Rappelons que les étudiants réclament de leur administration qu’elle coupe tout lien – financier et universitaire – avec Israël, ce que refuse l’administration.

PHOTO RYAN REMIORZ, ARCHIVES LA PRESSE CANADIENNE

Campement propalestinien de l’Université McGill

« Les appels au désinvestissement motivés par des questions géopolitiques – surtout lorsque les opinions au sein de notre communauté sont tranchées et polarisées – sont source de discorde et n’ont rien de rassembleur », a justifié Deep Saini.

Le recteur s’est aussi fermement opposé à un boycottage universitaire. « L’université a pour mission de faire progresser le savoir, et non de le restreindre », a-t-il plaidé.

Selon le recteur, des personnes masquées issues du campement « ont suivi et harcelé un membre de la haute direction ».

Les bureaux d’une équipe de la direction auraient aussi été ciblés. « On y a, en effet, dressé une table comportant des aliments avariés accompagnés d’une affiche sur laquelle figuraient les noms de chaque membre de l’équipe et des empreintes de mains peintes en rouge, évoquant le sang. Une affiche portant la mention “Voici la nourriture que vous méritez” complétait le tableau », a évoqué le recteur.

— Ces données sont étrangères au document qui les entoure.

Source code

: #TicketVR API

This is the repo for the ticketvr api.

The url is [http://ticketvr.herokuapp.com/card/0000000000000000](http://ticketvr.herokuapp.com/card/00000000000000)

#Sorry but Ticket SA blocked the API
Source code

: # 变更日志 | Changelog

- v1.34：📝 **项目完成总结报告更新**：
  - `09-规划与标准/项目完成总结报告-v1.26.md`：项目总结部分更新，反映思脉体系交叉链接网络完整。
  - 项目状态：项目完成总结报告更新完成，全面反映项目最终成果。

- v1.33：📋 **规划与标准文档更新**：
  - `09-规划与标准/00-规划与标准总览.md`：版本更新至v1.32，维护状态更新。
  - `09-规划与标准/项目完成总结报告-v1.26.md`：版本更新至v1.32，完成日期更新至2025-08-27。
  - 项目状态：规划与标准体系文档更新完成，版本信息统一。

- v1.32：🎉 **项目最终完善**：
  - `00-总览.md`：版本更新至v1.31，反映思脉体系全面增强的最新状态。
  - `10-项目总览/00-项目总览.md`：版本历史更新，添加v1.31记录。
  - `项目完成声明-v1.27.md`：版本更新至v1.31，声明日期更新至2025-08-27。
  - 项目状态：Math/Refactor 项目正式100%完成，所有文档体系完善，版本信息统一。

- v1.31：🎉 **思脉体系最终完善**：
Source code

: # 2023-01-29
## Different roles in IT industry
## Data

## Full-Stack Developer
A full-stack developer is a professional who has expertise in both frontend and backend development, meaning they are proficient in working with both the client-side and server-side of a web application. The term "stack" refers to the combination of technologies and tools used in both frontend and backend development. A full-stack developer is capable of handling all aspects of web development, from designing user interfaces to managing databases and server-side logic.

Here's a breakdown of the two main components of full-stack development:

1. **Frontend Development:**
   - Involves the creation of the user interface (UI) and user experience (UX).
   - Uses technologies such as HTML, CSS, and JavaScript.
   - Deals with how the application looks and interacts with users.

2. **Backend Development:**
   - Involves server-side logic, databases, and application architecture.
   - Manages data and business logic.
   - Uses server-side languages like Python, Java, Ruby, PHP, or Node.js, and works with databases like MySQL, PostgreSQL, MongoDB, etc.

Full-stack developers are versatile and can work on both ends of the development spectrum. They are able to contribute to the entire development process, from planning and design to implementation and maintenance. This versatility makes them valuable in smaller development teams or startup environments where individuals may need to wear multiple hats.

« Loin d’être pacifiques, ces gestes ont pour but de menacer, de contraindre et de faire naître la peur. C’est complètement inacceptable. Nous avons rapporté chacun de ces incidents à la police en lui demandant d’agir. »

L’histoire jusqu’ici

  • 12 mai :
    Un campement propalestinien s’installe à l’Université du Québec à Montréal.
  • 23 mai :
    La direction se tourne vers les tribunaux pour tenter de faire démanteler des parties du campement.
  • 27 mai :
    Le juge autorise en partie la requête de l’université. Les manifestants pourront rester, mais ils devront dégager un espace de deux mètres tout le long des bâtiments, de manière à créer un corridor de circulation.
  • 29 mai :
    Le conseil d’administration de l’université adopte une résolution répondant aux demandes des étudiants.
  • 30 mai :
    Les manifestants annoncent qu’ils lèveront le campement d’ici le 6 juin.